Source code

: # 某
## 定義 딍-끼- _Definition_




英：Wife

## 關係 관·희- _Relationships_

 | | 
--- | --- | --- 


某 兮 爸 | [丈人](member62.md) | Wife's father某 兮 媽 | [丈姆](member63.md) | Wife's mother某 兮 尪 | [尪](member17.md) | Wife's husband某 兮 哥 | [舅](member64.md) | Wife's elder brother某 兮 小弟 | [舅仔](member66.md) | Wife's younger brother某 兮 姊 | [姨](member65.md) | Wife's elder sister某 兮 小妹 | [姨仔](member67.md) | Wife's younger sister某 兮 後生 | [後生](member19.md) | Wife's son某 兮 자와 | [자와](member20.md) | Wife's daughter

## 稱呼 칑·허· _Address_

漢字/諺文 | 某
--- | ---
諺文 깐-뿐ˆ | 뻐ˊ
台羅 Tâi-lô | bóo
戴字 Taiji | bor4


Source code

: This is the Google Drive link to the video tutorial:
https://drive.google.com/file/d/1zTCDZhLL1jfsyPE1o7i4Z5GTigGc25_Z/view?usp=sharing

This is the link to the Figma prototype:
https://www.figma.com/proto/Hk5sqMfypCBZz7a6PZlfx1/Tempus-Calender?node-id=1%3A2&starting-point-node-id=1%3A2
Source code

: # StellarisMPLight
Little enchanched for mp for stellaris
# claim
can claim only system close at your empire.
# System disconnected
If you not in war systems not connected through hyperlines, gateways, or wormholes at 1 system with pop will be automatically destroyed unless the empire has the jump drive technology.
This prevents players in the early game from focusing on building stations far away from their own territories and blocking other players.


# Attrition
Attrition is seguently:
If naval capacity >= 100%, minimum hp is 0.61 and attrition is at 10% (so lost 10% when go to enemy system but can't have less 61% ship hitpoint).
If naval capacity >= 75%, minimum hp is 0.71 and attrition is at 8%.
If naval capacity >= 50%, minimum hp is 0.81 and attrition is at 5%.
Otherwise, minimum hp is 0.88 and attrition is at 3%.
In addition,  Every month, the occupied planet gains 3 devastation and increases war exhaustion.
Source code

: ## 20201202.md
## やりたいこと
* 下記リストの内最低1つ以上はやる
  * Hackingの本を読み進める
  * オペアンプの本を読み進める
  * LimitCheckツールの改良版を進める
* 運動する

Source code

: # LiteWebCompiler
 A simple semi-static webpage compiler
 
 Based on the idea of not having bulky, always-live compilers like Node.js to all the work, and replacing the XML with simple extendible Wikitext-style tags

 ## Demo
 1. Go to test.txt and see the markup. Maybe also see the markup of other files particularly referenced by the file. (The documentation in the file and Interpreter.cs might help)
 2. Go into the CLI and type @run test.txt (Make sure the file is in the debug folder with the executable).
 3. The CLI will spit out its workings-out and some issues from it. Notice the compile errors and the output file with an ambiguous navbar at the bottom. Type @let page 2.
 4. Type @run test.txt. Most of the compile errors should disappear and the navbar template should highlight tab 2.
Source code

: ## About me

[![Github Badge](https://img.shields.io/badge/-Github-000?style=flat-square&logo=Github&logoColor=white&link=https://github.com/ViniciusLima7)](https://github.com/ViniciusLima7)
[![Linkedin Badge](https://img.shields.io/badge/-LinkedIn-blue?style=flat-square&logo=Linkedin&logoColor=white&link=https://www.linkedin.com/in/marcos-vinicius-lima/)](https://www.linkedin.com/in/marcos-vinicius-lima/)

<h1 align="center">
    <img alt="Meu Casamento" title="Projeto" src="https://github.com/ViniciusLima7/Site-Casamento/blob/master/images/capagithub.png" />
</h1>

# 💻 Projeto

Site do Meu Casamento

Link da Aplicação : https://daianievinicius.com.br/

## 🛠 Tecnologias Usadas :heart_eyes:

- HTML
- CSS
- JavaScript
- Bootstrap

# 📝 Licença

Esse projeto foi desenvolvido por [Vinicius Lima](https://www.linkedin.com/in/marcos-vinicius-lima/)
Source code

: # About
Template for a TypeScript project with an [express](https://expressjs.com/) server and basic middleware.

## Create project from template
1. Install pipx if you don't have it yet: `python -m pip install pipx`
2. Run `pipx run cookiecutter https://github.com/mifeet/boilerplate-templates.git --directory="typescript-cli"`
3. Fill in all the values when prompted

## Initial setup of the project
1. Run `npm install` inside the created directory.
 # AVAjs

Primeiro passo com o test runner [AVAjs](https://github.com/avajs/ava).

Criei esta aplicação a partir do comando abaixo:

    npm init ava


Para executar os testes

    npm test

--*--

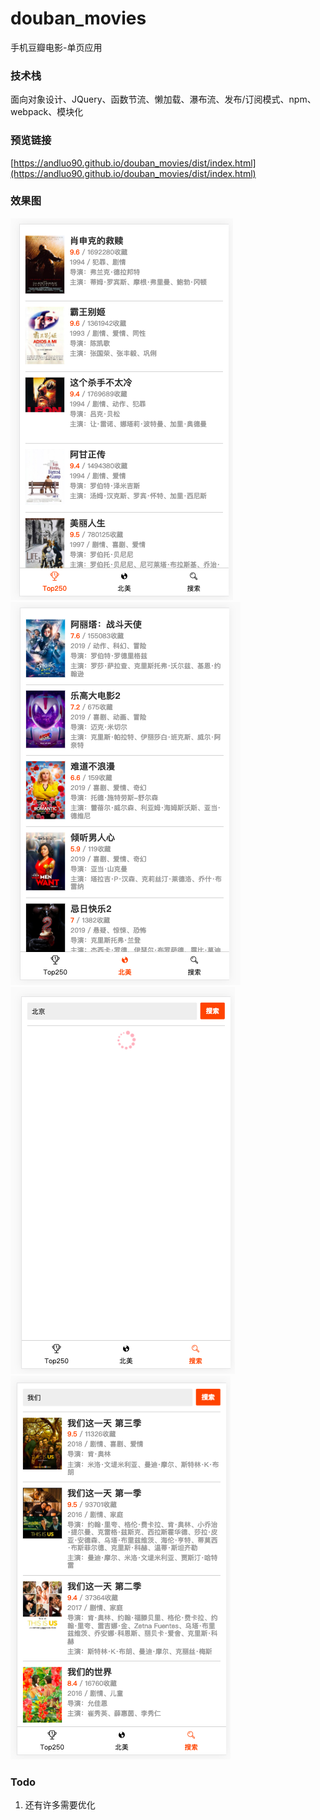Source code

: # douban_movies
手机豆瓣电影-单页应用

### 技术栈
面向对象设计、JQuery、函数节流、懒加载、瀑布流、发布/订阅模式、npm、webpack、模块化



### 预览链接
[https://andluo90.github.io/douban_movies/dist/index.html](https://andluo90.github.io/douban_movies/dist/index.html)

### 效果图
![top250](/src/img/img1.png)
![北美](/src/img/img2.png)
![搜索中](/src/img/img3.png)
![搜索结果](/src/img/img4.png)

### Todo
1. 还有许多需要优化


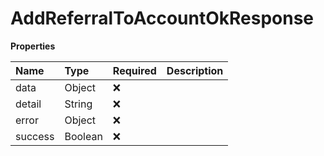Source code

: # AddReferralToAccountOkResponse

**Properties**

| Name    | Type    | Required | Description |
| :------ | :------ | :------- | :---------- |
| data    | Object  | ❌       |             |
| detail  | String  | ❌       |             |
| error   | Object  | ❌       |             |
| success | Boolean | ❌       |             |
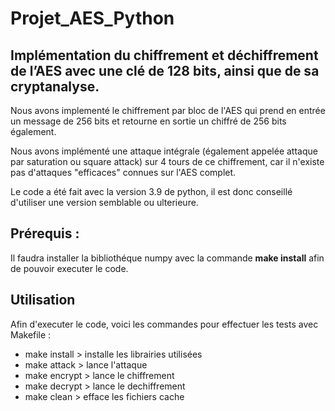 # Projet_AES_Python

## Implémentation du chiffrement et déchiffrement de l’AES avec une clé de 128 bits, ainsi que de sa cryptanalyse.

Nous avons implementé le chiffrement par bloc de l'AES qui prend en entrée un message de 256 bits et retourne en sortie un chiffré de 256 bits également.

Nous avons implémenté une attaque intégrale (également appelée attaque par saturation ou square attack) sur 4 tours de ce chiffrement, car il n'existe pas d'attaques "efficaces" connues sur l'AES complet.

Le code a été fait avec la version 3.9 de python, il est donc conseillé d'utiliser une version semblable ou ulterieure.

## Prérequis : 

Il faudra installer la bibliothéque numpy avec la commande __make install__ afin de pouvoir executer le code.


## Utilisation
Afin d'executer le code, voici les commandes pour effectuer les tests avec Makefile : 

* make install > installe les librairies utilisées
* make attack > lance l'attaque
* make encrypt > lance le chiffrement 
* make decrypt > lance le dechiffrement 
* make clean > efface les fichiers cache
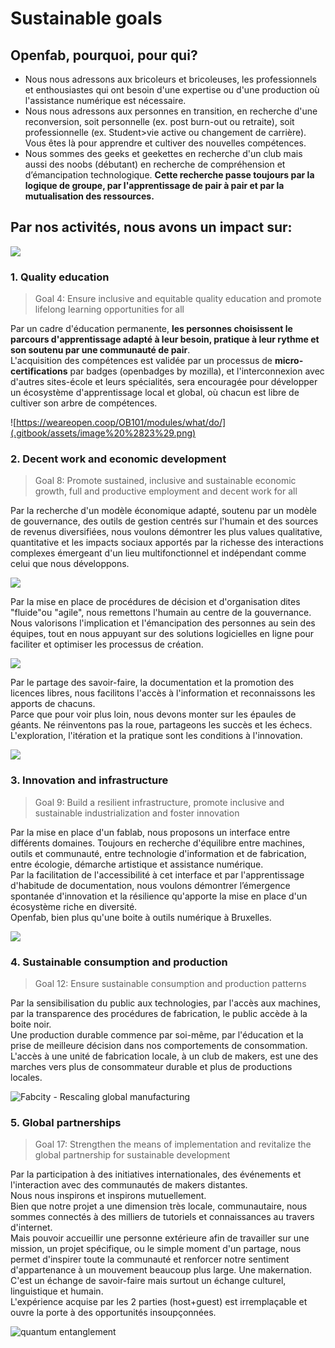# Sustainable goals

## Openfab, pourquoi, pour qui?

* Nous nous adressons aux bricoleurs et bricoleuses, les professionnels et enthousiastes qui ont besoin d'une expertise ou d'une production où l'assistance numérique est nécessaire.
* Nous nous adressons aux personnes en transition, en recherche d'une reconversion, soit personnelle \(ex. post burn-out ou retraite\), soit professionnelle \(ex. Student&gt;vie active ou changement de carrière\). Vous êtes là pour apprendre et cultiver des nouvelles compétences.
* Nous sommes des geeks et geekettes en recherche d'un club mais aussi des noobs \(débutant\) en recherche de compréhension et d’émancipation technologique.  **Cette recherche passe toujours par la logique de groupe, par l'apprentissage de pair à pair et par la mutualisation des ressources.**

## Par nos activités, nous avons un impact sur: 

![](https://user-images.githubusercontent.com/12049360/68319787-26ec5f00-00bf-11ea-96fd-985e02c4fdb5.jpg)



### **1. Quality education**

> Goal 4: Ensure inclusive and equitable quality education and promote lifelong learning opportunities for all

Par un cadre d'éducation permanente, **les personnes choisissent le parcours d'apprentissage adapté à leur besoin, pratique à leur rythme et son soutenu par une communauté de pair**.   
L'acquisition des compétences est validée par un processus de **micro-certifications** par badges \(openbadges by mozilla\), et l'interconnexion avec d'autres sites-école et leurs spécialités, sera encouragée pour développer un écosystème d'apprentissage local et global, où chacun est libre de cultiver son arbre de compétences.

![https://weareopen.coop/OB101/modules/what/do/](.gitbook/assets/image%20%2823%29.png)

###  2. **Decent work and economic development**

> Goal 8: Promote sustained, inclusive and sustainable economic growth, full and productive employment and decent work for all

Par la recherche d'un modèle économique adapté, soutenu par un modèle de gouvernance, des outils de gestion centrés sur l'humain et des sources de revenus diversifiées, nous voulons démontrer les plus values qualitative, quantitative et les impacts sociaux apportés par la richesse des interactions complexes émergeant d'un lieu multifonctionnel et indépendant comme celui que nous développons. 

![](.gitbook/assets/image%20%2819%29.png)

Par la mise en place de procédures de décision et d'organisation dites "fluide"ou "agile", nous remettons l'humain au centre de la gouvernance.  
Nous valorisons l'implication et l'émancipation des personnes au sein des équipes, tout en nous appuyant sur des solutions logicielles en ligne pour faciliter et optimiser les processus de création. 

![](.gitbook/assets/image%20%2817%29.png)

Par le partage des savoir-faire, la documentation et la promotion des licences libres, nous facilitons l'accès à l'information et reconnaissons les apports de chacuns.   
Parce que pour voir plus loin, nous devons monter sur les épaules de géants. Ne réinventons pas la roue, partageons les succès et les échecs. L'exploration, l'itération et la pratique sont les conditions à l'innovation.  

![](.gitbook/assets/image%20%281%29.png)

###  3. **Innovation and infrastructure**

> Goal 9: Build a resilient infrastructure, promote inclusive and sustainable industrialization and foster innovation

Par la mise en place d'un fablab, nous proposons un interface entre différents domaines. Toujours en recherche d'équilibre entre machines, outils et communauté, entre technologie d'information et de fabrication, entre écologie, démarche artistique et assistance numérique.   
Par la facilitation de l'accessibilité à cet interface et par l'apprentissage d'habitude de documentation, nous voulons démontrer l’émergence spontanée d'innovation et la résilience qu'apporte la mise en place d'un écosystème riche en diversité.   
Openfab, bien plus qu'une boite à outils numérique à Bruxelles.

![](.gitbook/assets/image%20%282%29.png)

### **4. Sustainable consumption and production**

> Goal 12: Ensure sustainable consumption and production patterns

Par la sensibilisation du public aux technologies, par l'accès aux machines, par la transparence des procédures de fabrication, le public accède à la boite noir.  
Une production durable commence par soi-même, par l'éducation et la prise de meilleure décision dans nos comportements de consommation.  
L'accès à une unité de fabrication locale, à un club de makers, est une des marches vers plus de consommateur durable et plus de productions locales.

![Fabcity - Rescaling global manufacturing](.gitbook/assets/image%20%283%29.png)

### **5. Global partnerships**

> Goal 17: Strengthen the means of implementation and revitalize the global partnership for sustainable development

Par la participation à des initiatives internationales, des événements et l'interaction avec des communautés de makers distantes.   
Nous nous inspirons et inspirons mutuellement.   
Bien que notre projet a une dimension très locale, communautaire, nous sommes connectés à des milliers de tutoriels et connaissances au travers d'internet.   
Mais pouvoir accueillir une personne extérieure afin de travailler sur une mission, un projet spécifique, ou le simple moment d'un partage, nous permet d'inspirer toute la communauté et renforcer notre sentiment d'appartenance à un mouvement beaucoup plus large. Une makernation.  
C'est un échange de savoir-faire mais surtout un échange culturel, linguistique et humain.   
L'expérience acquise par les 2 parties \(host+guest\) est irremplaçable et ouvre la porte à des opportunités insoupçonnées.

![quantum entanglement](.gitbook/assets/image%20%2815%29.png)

--*--

Copy every line that includes the string "gouvernance" from the material above.

Par la recherche d'un modèle économique adapté, soutenu par un modèle de gouvernance, des outils de gestion centrés sur l'humain et des sources de revenus diversifiées, nous voulons démontrer les plus values qualitative, quantitative et les impacts sociaux apportés par la richesse des interactions complexes émergeant d'un lieu multifonctionnel et indépendant comme celui que nous développons. 
Par la mise en place de procédures de décision et d'organisation dites "fluide"ou "agile", nous remettons l'humain au centre de la gouvernance.  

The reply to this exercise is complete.